Hammurabi, que reinó en Babilonia desde 1792 hasta 1750 a.C., fue
totalmente olvidado hasta el descubrimiento de las civilizaciones
mesopotámicas, en el siglo XIX. No era conocido más que por los
asiriólogos, hasta el día en que la Misión Jacques Morgan, que
exploraba el sitio de Susa, halló el Código que contenía sus leyes,
en 1901. De repente se hizo famoso, pasando a ser entonces un antecesor
de un Moisés, o de un Justiniano. Sin embargo, hay que reconocer que el
bajorrelieve que decoraba la parte superior del Código presentaba un
retrato del gran rey muy ampuloso y convencional. Además, la misma
misión sacó a la luz, algunos años más tarde, una estatua de la
misma época, y probablemente del mismo rey, que es mucho más
evocadora.
Como muy a menudo en Oriente, el artista ha estilizado
deliberadamente la realidad, a fin de acomodarla a una imagen ideal. El
rey de Babilonia aparece, con el mismo casco (una especie de
pseudoturbante) que Gudea, su predecesor sumerio que reinaba en el siglo
XXII. Pero mientras el rostro de este príncipe traslucía una piedad
confiada, el de Hammurabi está más a tono con un tipo humano realmente
nuevo: el del legislador de rostro severo y afectado.

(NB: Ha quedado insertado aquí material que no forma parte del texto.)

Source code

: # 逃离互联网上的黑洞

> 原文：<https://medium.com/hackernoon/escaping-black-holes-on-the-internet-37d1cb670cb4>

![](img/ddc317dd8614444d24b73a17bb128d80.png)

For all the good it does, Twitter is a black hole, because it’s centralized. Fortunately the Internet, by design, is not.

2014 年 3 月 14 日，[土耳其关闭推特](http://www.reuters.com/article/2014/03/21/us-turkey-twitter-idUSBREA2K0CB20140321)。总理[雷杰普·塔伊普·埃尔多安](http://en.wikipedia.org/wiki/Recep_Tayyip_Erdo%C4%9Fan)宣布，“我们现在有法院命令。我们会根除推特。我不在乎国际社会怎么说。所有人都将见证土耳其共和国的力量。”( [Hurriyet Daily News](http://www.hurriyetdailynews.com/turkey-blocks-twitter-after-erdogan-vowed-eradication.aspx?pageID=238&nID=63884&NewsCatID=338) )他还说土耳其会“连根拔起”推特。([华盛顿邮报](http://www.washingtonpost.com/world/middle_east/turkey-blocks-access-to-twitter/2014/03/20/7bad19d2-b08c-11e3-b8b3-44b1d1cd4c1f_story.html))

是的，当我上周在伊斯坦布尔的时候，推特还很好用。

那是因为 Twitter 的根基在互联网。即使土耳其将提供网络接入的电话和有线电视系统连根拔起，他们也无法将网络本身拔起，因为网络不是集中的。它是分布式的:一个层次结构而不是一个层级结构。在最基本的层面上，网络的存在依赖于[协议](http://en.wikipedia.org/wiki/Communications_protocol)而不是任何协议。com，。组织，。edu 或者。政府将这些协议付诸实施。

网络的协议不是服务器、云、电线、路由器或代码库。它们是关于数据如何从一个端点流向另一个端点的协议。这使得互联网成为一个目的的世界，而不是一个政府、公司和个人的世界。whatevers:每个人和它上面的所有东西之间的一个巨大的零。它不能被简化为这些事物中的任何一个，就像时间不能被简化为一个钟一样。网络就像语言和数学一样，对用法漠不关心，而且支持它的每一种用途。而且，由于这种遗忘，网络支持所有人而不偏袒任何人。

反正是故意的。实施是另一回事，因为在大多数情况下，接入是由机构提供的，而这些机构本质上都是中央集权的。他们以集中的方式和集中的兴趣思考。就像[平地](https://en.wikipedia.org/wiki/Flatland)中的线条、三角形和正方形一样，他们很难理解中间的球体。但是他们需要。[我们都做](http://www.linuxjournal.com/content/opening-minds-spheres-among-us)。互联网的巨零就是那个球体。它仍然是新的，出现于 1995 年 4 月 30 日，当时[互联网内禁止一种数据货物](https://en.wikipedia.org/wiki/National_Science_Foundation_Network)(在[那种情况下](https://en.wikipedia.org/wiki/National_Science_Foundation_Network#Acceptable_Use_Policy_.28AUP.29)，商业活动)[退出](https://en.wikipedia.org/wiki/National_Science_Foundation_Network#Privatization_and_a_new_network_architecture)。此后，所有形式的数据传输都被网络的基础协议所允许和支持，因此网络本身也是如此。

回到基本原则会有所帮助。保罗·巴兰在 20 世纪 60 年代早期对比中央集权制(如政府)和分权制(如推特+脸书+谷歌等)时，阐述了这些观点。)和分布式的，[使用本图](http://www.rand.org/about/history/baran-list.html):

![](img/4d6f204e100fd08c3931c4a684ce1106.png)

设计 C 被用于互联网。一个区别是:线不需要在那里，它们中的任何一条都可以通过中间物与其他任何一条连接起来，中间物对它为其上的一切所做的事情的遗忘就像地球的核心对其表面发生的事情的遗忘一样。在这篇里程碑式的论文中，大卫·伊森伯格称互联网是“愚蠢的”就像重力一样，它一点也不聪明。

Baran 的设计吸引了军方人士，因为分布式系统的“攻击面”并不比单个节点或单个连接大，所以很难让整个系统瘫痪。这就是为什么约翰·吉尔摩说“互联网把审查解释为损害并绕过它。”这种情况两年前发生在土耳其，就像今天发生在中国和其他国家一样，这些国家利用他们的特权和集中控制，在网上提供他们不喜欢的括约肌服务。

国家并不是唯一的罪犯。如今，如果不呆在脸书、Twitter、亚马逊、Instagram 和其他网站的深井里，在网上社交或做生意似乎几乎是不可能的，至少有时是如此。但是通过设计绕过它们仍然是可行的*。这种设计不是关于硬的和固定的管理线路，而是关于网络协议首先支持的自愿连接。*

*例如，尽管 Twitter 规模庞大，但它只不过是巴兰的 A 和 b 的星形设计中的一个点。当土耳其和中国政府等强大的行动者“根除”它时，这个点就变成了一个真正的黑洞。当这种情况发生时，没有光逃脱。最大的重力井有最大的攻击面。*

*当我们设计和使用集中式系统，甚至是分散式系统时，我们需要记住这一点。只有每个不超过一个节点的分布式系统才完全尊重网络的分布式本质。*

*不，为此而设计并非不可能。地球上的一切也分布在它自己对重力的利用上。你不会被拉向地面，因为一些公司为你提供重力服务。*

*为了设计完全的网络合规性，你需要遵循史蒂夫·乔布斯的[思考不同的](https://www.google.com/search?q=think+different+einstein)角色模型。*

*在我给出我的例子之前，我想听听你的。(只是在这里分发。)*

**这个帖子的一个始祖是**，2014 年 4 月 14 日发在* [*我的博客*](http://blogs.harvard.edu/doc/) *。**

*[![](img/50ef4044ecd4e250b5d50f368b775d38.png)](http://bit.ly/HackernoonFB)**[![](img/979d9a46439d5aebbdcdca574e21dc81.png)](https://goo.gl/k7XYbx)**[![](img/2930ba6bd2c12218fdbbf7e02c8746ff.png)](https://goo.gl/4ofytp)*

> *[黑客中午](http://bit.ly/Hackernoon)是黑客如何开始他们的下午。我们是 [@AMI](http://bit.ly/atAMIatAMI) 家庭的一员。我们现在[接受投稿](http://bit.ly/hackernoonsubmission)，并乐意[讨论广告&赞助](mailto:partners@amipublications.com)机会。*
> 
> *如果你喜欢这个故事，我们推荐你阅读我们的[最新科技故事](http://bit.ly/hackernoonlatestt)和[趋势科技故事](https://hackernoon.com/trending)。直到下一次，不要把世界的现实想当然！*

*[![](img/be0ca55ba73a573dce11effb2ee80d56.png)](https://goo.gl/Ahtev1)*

Su estatua de diorita, como el Código, fueron levantados en una
ciudad de Babilonia. Pero como ocurre con la vanidad de las cosas de
este mundo, la gloria de Babilonia declinó, y seis siglos más tarde,
un conquistador del país de Elam, vecino y enemigo, se llevó estas
esculturas a Susa, su capital, como botín de guerra. Gracias a él,
estas obras maestras no fueron destruidas; e ingresaron en el Museo del
Louvre a raíz de su descubrimiento, a principios de este siglo.